COMMENTARY: It’s not all about you

(RNS) How many narcissists does it take to change a light bulb? Just one. He holds the bulb while the world revolves around him. Naughty narcissist Jesse James has humiliated his wife (and our collective darling) Sandra Bullock with his wandering ways. This after she won the Oscar for Best Actress, and the same week […]

(RNS) How many narcissists does it take to change a light bulb? Just one. He holds the bulb while the world revolves around him.

Naughty narcissist Jesse James has humiliated his wife (and our collective darling) Sandra Bullock with his wandering ways. This after she won the Oscar for Best Actress, and the same week she told Barbara Walters that her work got better because she could be both fearful and braver knowing she had her husband to go home to.

Just days after her crowning achievement, she learned her husband was carrying on a tawdry sexual affair with Michelle “Bombshell” McGee, a grotesquely tattooed woman who claims she slept with James for 11 months, providing intimate details and saved text messages as evidence.


Remember, this is the guy Bullock stood by and supported as they fought for, and won, custody for his children from his second marriage to a slightly less heavily tattooed porn star.

“The vast majority of the allegations reported are untrue and unfounded,” James said in his apology to Bullock. “Beyond that, I will not dignify these private matters with any further public comment. This has caused my wife and kids pain and embarrassment beyond comprehension and I am extremely saddened to have brought this on them.”

Somehow his dignity and sadness seem peripheral to this story.

But these kind of lame apologies pour forth like saliva from a Bassett hound off the lips of wayward rogues like Tiger Woods, John Edwards, Mark Sanford, Ted Haggard, Eliot Spitzer, Bill Clinton, Jimmy Swaggart and dozens of others caught in adulterous relationships.

In a sign of just how jaded we’ve become, some commentators spun the Bullock-James saga as a lucky break for Tiger Woods because Woods’ own marital problems rotated off the front pages of the tabloids. It might be the best PR strategy Tiger could have implemented before his return to the Masters.

It’s so good to know we live in a society that has its priorities in order.

Behind all these stories is some version of narcissism, the inordinate fascination with oneself, excessive self-love or vanity. “As individuals and as a nation, we now suffer from social narcissism,” the late social historian Daniel Boorstin observed.”We have fallen in love with our own image, with images of our making, which turn out to be images of ourselves.”


In such a culture, celebrity counts more than character, and looking out for No. 1 is assumed to be normal human practice, especially if you can get away with it.

For a few generations now, America has been sucked into a self-improvement craze with enough self-help books and gurus to satisfy an ever-increasing demand for selves who need improving. I recently heard a scholar express concern for the younger generation because “all of their cultural role models are narcissists.”

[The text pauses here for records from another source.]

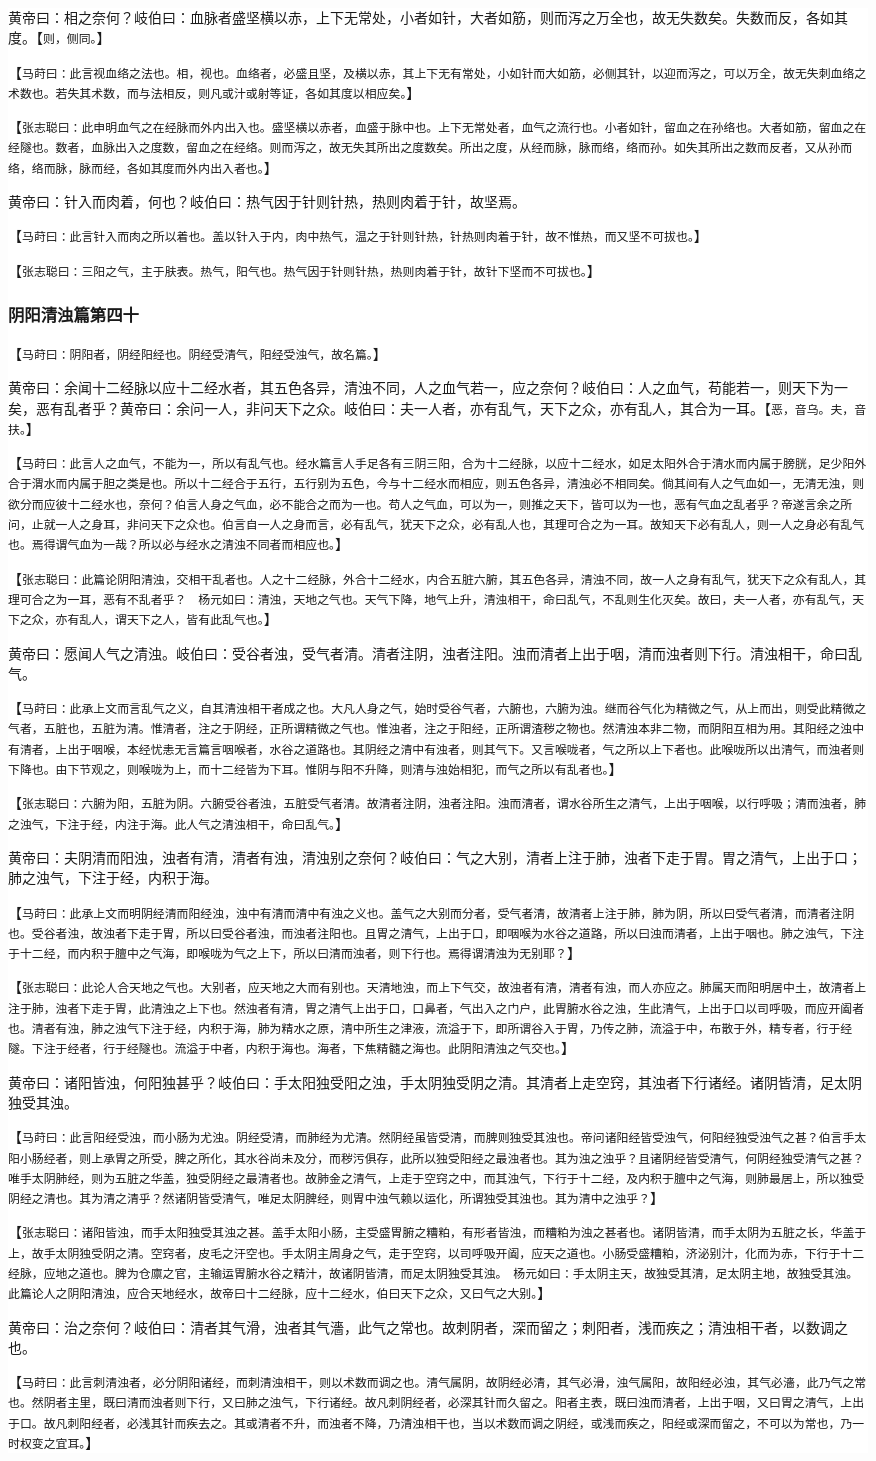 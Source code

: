 黄帝曰：相之奈何？岐伯曰：血脉者盛坚横以赤，上下无常处，小者如针，大者如筋，则而泻之万全也，故无失数矣。失数而反，各如其度。【`则，侧同。`】  

【`马莳曰：此言视血络之法也。相，视也。血络者，必盛且坚，及横以赤，其上下无有常处，小如针而大如筋，必侧其针，以迎而泻之，可以万全，故无失刺血络之术数也。若失其术数，而与法相反，则凡或汁或射等证，各如其度以相应矣。`】  

【`张志聪曰：此申明血气之在经脉而外内出入也。盛坚横以赤者，血盛于脉中也。上下无常处者，血气之流行也。小者如针，留血之在孙络也。大者如筋，留血之在经隧也。数者，血脉出入之度数，留血之在经络。则而泻之，故无失其所出之度数矣。所出之度，从经而脉，脉而络，络而孙。如失其所出之数而反者，又从孙而络，络而脉，脉而经，各如其度而外内出入者也。`】  

黄帝曰：针入而肉着，何也？岐伯曰：热气因于针则针热，热则肉着于针，故坚焉。  

【`马莳曰：此言针入而肉之所以着也。盖以针入于内，肉中热气，温之于针则针热，针热则肉着于针，故不惟热，而又坚不可拔也。`】  

【`张志聪曰：三阳之气，主于肤表。热气，阳气也。热气因于针则针热，热则肉着于针，故针下坚而不可拔也。`】  

### 阴阳清浊篇第四十

【`马莳曰：阴阳者，阴经阳经也。阴经受清气，阳经受浊气，故名篇。`】  

黄帝曰：余闻十二经脉以应十二经水者，其五色各异，清浊不同，人之血气若一，应之奈何？岐伯曰：人之血气，苟能若一，则天下为一矣，恶有乱者乎？黄帝曰：余问一人，非问天下之众。岐伯曰：夫一人者，亦有乱气，天下之众，亦有乱人，其合为一耳。【`恶，音乌。夫，音扶。`】  

【`马莳曰：此言人之血气，不能为一，所以有乱气也。经水篇言人手足各有三阴三阳，合为十二经脉，以应十二经水，如足太阳外合于清水而内属于膀胱，足少阳外合于渭水而内属于胆之类是也。所以十二经合于五行，五行别为五色，今与十二经水而相应，则五色各异，清浊必不相同矣。倘其间有人之气血如一，无清无浊，则欲分而应彼十二经水也，奈何？伯言人身之气血，必不能合之而为一也。苟人之气血，可以为一，则推之天下，皆可以为一也，恶有气血之乱者乎？帝遂言余之所问，止就一人之身耳，非问天下之众也。伯言自一人之身而言，必有乱气，犹天下之众，必有乱人也，其理可合之为一耳。故知天下必有乱人，则一人之身必有乱气也。焉得谓气血为一哉？所以必与经水之清浊不同者而相应也。`】  

【`张志聪曰：此篇论阴阳清浊，交相干乱者也。人之十二经脉，外合十二经水，内合五脏六腑，其五色各异，清浊不同，故一人之身有乱气，犹天下之众有乱人，其理可合之为一耳，恶有不乱者乎？　杨元如曰：清浊，天地之气也。天气下降，地气上升，清浊相干，命曰乱气，不乱则生化灭矣。故曰，夫一人者，亦有乱气，天下之众，亦有乱人，谓天下之人，皆有此乱气也。`】  

黄帝曰：愿闻人气之清浊。岐伯曰：受谷者浊，受气者清。清者注阴，浊者注阳。浊而清者上出于咽，清而浊者则下行。清浊相干，命曰乱气。  

【`马莳曰：此承上文而言乱气之义，自其清浊相干者成之也。大凡人身之气，始时受谷气者，六腑也，六腑为浊。继而谷气化为精微之气，从上而出，则受此精微之气者，五脏也，五脏为清。惟清者，注之于阴经，正所谓精微之气也。惟浊者，注之于阳经，正所谓渣秽之物也。然清浊本非二物，而阴阳互相为用。其阳经之浊中有清者，上出于咽喉，本经忧恚无言篇言咽喉者，水谷之道路也。其阴经之清中有浊者，则其气下。又言喉咙者，气之所以上下者也。此喉咙所以出清气，而浊者则下降也。由下节观之，则喉咙为上，而十二经皆为下耳。惟阴与阳不升降，则清与浊始相犯，而气之所以有乱者也。`】  

【`张志聪曰：六腑为阳，五脏为阴。六腑受谷者浊，五脏受气者清。故清者注阴，浊者注阳。浊而清者，谓水谷所生之清气，上出于咽喉，以行呼吸；清而浊者，肺之浊气，下注于经，内注于海。此人气之清浊相干，命曰乱气。`】  

黄帝曰：夫阴清而阳浊，浊者有清，清者有浊，清浊别之奈何？岐伯曰：气之大别，清者上注于肺，浊者下走于胃。胃之清气，上出于口；肺之浊气，下注于经，内积于海。  

【`马莳曰：此承上文而明阴经清而阳经浊，浊中有清而清中有浊之义也。盖气之大别而分者，受气者清，故清者上注于肺，肺为阴，所以曰受气者清，而清者注阴也。受谷者浊，故浊者下走于胃，所以曰受谷者浊，而浊者注阳也。且胃之清气，上出于口，即咽喉为水谷之道路，所以曰浊而清者，上出于咽也。肺之浊气，下注于十二经，而内积于膻中之气海，即喉咙为气之上下，所以曰清而浊者，则下行也。焉得谓清浊为无别耶？`】  

【`张志聪曰：此论人合天地之气也。大别者，应天地之大而有别也。天清地浊，而上下气交，故浊者有清，清者有浊，而人亦应之。肺属天而阳明居中土，故清者上注于肺，浊者下走于胃，此清浊之上下也。然浊者有清，胃之清气上出于口，口鼻者，气出入之门户，此胃腑水谷之浊，生此清气，上出于口以司呼吸，而应开阖者也。清者有浊，肺之浊气下注于经，内积于海，肺为精水之原，清中所生之津液，流溢于下，即所谓谷入于胃，乃传之肺，流溢于中，布散于外，精专者，行于经隧。下注于经者，行于经隧也。流溢于中者，内积于海也。海者，下焦精髓之海也。此阴阳清浊之气交也。`】  

黄帝曰：诸阳皆浊，何阳独甚乎？岐伯曰：手太阳独受阳之浊，手太阴独受阴之清。其清者上走空窍，其浊者下行诸经。诸阴皆清，足太阴独受其浊。  

【`马莳曰：此言阳经受浊，而小肠为尤浊。阴经受清，而肺经为尤清。然阴经虽皆受清，而脾则独受其浊也。帝问诸阳经皆受浊气，何阳经独受浊气之甚？伯言手太阳小肠经者，则上承胃之所受，脾之所化，其水谷尚未及分，而秽污俱存，此所以独受阳经之最浊者也。其为浊之浊乎？且诸阴经皆受清气，何阴经独受清气之甚？唯手太阴肺经，则为五脏之华盖，独受阴经之最清者也。故肺金之清气，上走于空窍之中，而其浊气，下行于十二经，及内积于膻中之气海，则肺最居上，所以独受阴经之清也。其为清之清乎？然诸阴皆受清气，唯足太阴脾经，则胃中浊气赖以运化，所谓独受其浊也。其为清中之浊乎？`】  

【`张志聪曰：诸阳皆浊，而手太阳独受其浊之甚。盖手太阳小肠，主受盛胃腑之糟粕，有形者皆浊，而糟粕为浊之甚者也。诸阴皆清，而手太阴为五脏之长，华盖于上，故手太阴独受阴之清。空窍者，皮毛之汗空也。手太阴主周身之气，走于空窍，以司呼吸开阖，应天之道也。小肠受盛糟粕，济泌别汁，化而为赤，下行于十二经脉，应地之道也。脾为仓廪之官，主输运胃腑水谷之精汁，故诸阴皆清，而足太阴独受其浊。　杨元如曰：手太阴主天，故独受其清，足太阴主地，故独受其浊。此篇论人之阴阳清浊，应合天地经水，故帝曰十二经脉，应十二经水，伯曰天下之众，又曰气之大别。`】  

黄帝曰：治之奈何？岐伯曰：清者其气滑，浊者其气濇，此气之常也。故刺阴者，深而留之；刺阳者，浅而疾之；清浊相干者，以数调之也。  

【`马莳曰：此言刺清浊者，必分阴阳诸经，而刺清浊相干，则以术数而调之也。清气属阴，故阴经必清，其气必滑，浊气属阳，故阳经必浊，其气必濇，此乃气之常也。然阴者主里，既曰清而浊者则下行，又曰肺之浊气，下行诸经。故凡刺阴经者，必深其针而久留之。阳者主表，既曰浊而清者，上出于咽，又曰胃之清气，上出于口。故凡刺阳经者，必浅其针而疾去之。其或清者不升，而浊者不降，乃清浊相干也，当以术数而调之阴经，或浅而疾之，阳经或深而留之，不可以为常也，乃一时权变之宜耳。`】  
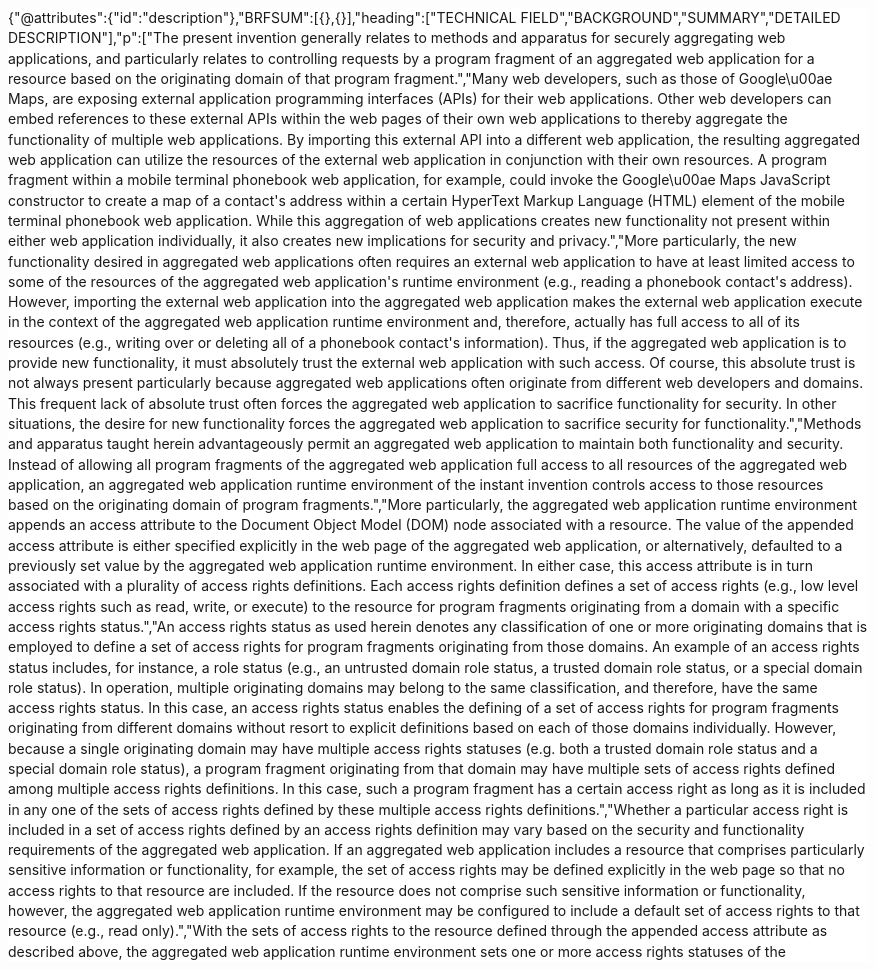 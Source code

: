 {"@attributes":{"id":"description"},"BRFSUM":[{},{}],"heading":["TECHNICAL FIELD","BACKGROUND","SUMMARY","DETAILED DESCRIPTION"],"p":["The present invention generally relates to methods and apparatus for securely aggregating web applications, and particularly relates to controlling requests by a program fragment of an aggregated web application for a resource based on the originating domain of that program fragment.","Many web developers, such as those of Google\u00ae Maps, are exposing external application programming interfaces (APIs) for their web applications. Other web developers can embed references to these external APIs within the web pages of their own web applications to thereby aggregate the functionality of multiple web applications. By importing this external API into a different web application, the resulting aggregated web application can utilize the resources of the external web application in conjunction with their own resources. A program fragment within a mobile terminal phonebook web application, for example, could invoke the Google\u00ae Maps JavaScript constructor to create a map of a contact's address within a certain HyperText Markup Language (HTML) element of the mobile terminal phonebook web application. While this aggregation of web applications creates new functionality not present within either web application individually, it also creates new implications for security and privacy.","More particularly, the new functionality desired in aggregated web applications often requires an external web application to have at least limited access to some of the resources of the aggregated web application's runtime environment (e.g., reading a phonebook contact's address). However, importing the external web application into the aggregated web application makes the external web application execute in the context of the aggregated web application runtime environment and, therefore, actually has full access to all of its resources (e.g., writing over or deleting all of a phonebook contact's information). Thus, if the aggregated web application is to provide new functionality, it must absolutely trust the external web application with such access. Of course, this absolute trust is not always present particularly because aggregated web applications often originate from different web developers and domains. This frequent lack of absolute trust often forces the aggregated web application to sacrifice functionality for security. In other situations, the desire for new functionality forces the aggregated web application to sacrifice security for functionality.","Methods and apparatus taught herein advantageously permit an aggregated web application to maintain both functionality and security. Instead of allowing all program fragments of the aggregated web application full access to all resources of the aggregated web application, an aggregated web application runtime environment of the instant invention controls access to those resources based on the originating domain of program fragments.","More particularly, the aggregated web application runtime environment appends an access attribute to the Document Object Model (DOM) node associated with a resource. The value of the appended access attribute is either specified explicitly in the web page of the aggregated web application, or alternatively, defaulted to a previously set value by the aggregated web application runtime environment. In either case, this access attribute is in turn associated with a plurality of access rights definitions. Each access rights definition defines a set of access rights (e.g., low level access rights such as read, write, or execute) to the resource for program fragments originating from a domain with a specific access rights status.","An access rights status as used herein denotes any classification of one or more originating domains that is employed to define a set of access rights for program fragments originating from those domains. An example of an access rights status includes, for instance, a role status (e.g., an untrusted domain role status, a trusted domain role status, or a special domain role status). In operation, multiple originating domains may belong to the same classification, and therefore, have the same access rights status. In this case, an access rights status enables the defining of a set of access rights for program fragments originating from different domains without resort to explicit definitions based on each of those domains individually. However, because a single originating domain may have multiple access rights statuses (e.g. both a trusted domain role status and a special domain role status), a program fragment originating from that domain may have multiple sets of access rights defined among multiple access rights definitions. In this case, such a program fragment has a certain access right as long as it is included in any one of the sets of access rights defined by these multiple access rights definitions.","Whether a particular access right is included in a set of access rights defined by an access rights definition may vary based on the security and functionality requirements of the aggregated web application. If an aggregated web application includes a resource that comprises particularly sensitive information or functionality, for example, the set of access rights may be defined explicitly in the web page so that no access rights to that resource are included. If the resource does not comprise such sensitive information or functionality, however, the aggregated web application runtime environment may be configured to include a default set of access rights to that resource (e.g., read only).","With the sets of access rights to the resource defined through the appended access attribute as described above, the aggregated web application runtime environment sets one or more access rights statuses of the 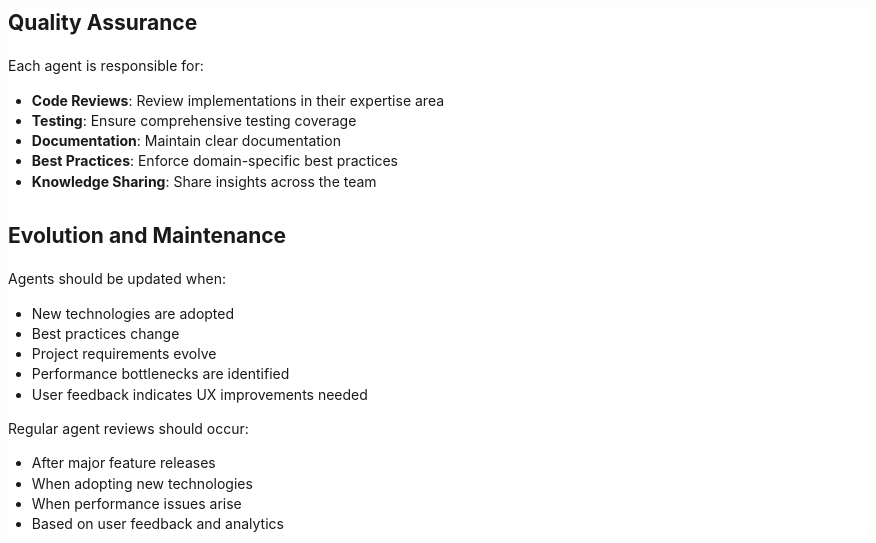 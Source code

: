 ## Quality Assurance

Each agent is responsible for:
- **Code Reviews**: Review implementations in their expertise area
- **Testing**: Ensure comprehensive testing coverage
- **Documentation**: Maintain clear documentation
- **Best Practices**: Enforce domain-specific best practices
- **Knowledge Sharing**: Share insights across the team

## Evolution and Maintenance

Agents should be updated when:
- New technologies are adopted
- Best practices change
- Project requirements evolve
- Performance bottlenecks are identified
- User feedback indicates UX improvements needed

Regular agent reviews should occur:
- After major feature releases
- When adopting new technologies
- When performance issues arise
- Based on user feedback and analytics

We are now seeing the result of our folly: a nation of narcissists. I once heard a woman recall a date with a man who was explaining that he wasn’t taken seriously at company meetings: “I’m too good-looking,” he told her. “As soon as I walk in the door, everyone stares at me and assumes I’m too good-looking to be smart. The worst part is, I’m usually the smartest person in the room.”

Breaking a marriage vow always involves some level of excessive self-love, and sexual infidelity is symptomatic of our national illness.

Before we rush to gather and cast stones, let me hasten to add that every human is guilty of self-love at one point or another in life. Some people just have the misfortune of putting it on display for the entire world to see.

According to the oldest story in the Bible, the original sin in the Garden of Eden was not eating forbidden fruit; it was worshipping the human self in place of the creator. As Fyodor Dostoevsky said, “Man, so long as he remains free, has no more constant and agonizing anxiety than find as quickly as possible someone to worship.”


We come forth from the womb as worshipping creatures, and we will worship something. If the object of our affection is something other than God, we are guilty of idolatry. If we become our own idol, we are nothing more than narcissists.